When the null hypothesis is rejected, the effect is said to be statistically significant . For example, in the Physicians Reactions case study, the probability value is 0.0057 ( p = .0057, which means that p < .05). Therefore, the effect of obesity on physicians’ reactions is statistically significant and the null hypothesis that obesity makes no difference is rejected. It is very important to keep in mind that statistical significance means only that the null hypothesis no effect is rejected; it does not mean that the effect is important, which is what “significant” usually means. When an effect is significant, you can have confidence the effect is not exactly zero. Finding that an effect is statistically significant does not tell you about how large or important the effect is.

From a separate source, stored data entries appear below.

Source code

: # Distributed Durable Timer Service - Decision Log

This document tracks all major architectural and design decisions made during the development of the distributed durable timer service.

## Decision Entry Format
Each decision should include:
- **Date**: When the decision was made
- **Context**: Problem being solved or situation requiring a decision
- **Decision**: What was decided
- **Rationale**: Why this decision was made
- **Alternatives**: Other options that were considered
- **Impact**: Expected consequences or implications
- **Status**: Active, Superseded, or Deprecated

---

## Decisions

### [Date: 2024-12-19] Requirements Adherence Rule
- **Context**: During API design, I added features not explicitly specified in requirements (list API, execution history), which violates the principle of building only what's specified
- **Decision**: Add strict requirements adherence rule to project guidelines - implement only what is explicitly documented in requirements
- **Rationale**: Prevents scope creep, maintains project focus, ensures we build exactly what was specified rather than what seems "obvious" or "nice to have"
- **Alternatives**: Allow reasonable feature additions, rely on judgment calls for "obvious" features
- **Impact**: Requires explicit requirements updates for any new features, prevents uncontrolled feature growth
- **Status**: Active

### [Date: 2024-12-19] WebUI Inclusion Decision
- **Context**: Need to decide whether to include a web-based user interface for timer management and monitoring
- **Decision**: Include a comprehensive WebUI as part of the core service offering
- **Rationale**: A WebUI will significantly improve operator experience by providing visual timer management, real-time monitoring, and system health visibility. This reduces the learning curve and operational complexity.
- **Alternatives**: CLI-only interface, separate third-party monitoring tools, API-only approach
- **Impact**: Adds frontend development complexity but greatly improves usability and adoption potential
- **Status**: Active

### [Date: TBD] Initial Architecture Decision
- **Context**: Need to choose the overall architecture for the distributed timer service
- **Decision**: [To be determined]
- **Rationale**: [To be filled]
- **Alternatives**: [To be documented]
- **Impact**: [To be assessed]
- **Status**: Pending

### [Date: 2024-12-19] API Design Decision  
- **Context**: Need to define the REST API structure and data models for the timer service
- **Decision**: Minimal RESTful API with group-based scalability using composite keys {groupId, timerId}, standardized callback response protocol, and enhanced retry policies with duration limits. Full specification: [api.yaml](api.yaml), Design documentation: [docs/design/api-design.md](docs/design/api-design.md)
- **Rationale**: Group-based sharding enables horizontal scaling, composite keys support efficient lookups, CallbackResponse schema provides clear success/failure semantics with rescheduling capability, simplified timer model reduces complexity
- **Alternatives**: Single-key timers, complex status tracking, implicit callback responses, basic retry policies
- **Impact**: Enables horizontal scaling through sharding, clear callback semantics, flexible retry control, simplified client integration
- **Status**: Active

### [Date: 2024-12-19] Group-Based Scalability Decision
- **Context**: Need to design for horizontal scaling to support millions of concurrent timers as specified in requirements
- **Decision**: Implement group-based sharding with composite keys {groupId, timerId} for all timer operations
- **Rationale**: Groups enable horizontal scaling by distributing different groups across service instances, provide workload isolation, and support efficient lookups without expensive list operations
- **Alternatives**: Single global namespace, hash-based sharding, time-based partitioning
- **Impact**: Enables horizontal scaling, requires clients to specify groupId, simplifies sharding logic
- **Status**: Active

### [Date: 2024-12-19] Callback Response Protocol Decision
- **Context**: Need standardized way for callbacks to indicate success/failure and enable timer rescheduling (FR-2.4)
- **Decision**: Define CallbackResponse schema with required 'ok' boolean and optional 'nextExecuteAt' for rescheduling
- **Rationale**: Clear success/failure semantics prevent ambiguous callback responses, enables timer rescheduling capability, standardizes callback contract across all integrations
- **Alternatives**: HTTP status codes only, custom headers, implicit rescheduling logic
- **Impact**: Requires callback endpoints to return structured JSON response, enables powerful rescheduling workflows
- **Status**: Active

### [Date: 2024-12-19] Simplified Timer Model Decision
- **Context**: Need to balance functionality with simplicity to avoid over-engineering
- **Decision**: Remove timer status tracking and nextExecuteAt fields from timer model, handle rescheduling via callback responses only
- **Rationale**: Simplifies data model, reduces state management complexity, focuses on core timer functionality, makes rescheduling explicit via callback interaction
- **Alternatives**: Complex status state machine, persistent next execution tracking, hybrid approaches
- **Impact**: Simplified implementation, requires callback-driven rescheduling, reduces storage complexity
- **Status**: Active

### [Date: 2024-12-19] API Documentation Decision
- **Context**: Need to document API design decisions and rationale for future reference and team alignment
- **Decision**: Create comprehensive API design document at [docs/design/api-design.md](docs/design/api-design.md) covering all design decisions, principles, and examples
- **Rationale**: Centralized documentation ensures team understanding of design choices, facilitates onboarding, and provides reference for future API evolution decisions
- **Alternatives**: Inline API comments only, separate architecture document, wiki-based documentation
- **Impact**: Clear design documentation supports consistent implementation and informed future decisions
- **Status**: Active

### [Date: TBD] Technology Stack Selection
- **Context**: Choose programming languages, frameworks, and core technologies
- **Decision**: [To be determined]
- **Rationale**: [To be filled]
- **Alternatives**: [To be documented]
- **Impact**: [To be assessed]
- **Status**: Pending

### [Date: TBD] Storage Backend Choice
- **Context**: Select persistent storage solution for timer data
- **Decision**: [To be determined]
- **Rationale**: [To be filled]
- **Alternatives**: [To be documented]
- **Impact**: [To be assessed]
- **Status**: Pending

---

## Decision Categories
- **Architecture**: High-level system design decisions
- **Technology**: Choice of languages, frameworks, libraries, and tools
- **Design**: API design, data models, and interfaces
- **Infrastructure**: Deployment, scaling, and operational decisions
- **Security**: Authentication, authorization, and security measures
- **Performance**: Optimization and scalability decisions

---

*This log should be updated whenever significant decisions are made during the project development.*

Do not confuse statistical significance with practical significance. A small effect can be highly significant if the sample size is large enough.

Why does the word “significant” in the phrase “statistically significant” mean something so different from other uses of the word? Interestingly, this is because the meaning of “significant” in everyday language has changed. It turns out that when the procedures for hypothesis testing were developed, something was “significant” if it signified something. Thus, finding that an effect is statistically significant signifies that the effect is most likely real and not due to chance. Over the years, the meaning of “significant” changed, leading to the potential misinterpretation.

Steps of the Hypothesis Testing Process

The process of testing hypotheses follows a simple four-step procedure. This process will be what we use for the remainder of the textbook, and although the hypotheses and statistics we use will change, this process will not.

Step 1: State the Hypotheses

Your hypotheses are the first things you need to lay out. Otherwise, there is nothing to test! You have to state the null hypothesis (which is what we test) and the alternative hypothesis (which is what we expect). These should be stated mathematically as they were presented above AND in words, explaining what each one means in terms of the research question.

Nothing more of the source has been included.